--- Exercise directions ---
Every line of the data below is to be given again as it appears, with the images removed.

◇ ◇ ◇ ◇ ◇ ◇ ◇

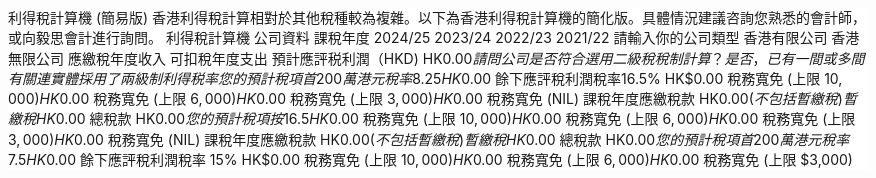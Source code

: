 利得稅計算機
(簡易版)
香港利得稅計算相對於其他稅種較為複雜。以下為香港利得稅計算機的簡化版。具體情況建議咨詢您熟悉的會計師，或向毅思會計進行詢問。
利得稅計算機
公司資料
課稅年度
 2024/25
 2023/24
 2022/23
 2021/22
請輸入你的公司類型
 香港有限公司
 香港無限公司
應繳稅年度收入
可扣稅年度支出
預計應評税利潤（HKD)
HK$0.00
請問公司是否符合選用二級稅稅制計算？  是否，已有一間或多間有關連實體採用了兩級制利得税率 
您的預計稅項
首200萬港元稅率 8.25%
HK$0.00
餘下應評稅利潤稅率16.5%
HK$0.00
稅務寬免 (上限 $10,000)
HK$0.00
稅務寬免 (上限 $6,000)
HK$0.00
稅務寬免 (上限 $3,000)
HK$0.00
稅務寬免 (NIL)
課稅年度應繳稅款
HK$0.00
(不包括暫繳稅)
暫繳稅
HK$0.00
總稅款
HK$0.00
您的預計稅項
按 16.5% 稅率計算
HK$0.00
稅務寬免 (上限 $10,000)
HK$0.00
稅務寬免 (上限 $6,000)
HK$0.00
稅務寬免 (上限 $3,000)
HK$0.00
稅務寬免 (NIL)
課稅年度應繳稅款
HK$0.00
(不包括暫繳稅)
暫繳稅
HK$0.00
總稅款
HK$0.00
您的預計稅項
首200萬港元稅率 7.5%
HK$0.00
餘下應評稅利潤稅率 15%
HK$0.00
稅務寬免 (上限 $10,000)
HK$0.00
稅務寬免 (上限 $6,000)
HK$0.00
稅務寬免 (上限 $3,000)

◇ ◇ ◇ ◇ ◇ ◇ ◇

--- Output for this task ---
Source code

: 利得稅計算機
(簡易版)
香港利得稅計算相對於其他稅種較為複雜。以下為香港利得稅計算機的簡化版。具體情況建議咨詢您熟悉的會計師，或向毅思會計進行詢問。
利得稅計算機
公司資料
課稅年度
 2024/25
 2023/24
 2022/23
 2021/22
請輸入你的公司類型
 香港有限公司
 香港無限公司
應繳稅年度收入
可扣稅年度支出
預計應評税利潤（HKD)
HK$0.00
請問公司是否符合選用二級稅稅制計算？  是否，已有一間或多間有關連實體採用了兩級制利得税率 
您的預計稅項
首200萬港元稅率 8.25%
HK$0.00
餘下應評稅利潤稅率16.5%
HK$0.00
稅務寬免 (上限 $10,000)
HK$0.00
稅務寬免 (上限 $6,000)
HK$0.00
稅務寬免 (上限 $3,000)
HK$0.00
稅務寬免 (NIL)
課稅年度應繳稅款
HK$0.00
(不包括暫繳稅)
暫繳稅
HK$0.00
總稅款
HK$0.00
您的預計稅項
按 16.5% 稅率計算
HK$0.00
稅務寬免 (上限 $10,000)
HK$0.00
稅務寬免 (上限 $6,000)
HK$0.00
稅務寬免 (上限 $3,000)
HK$0.00
稅務寬免 (NIL)
課稅年度應繳稅款
HK$0.00
(不包括暫繳稅)
暫繳稅
HK$0.00
總稅款
HK$0.00
您的預計稅項
首200萬港元稅率 7.5%
HK$0.00
餘下應評稅利潤稅率 15%
HK$0.00
稅務寬免 (上限 $10,000)
HK$0.00
稅務寬免 (上限 $6,000)
HK$0.00
稅務寬免 (上限 $3,000)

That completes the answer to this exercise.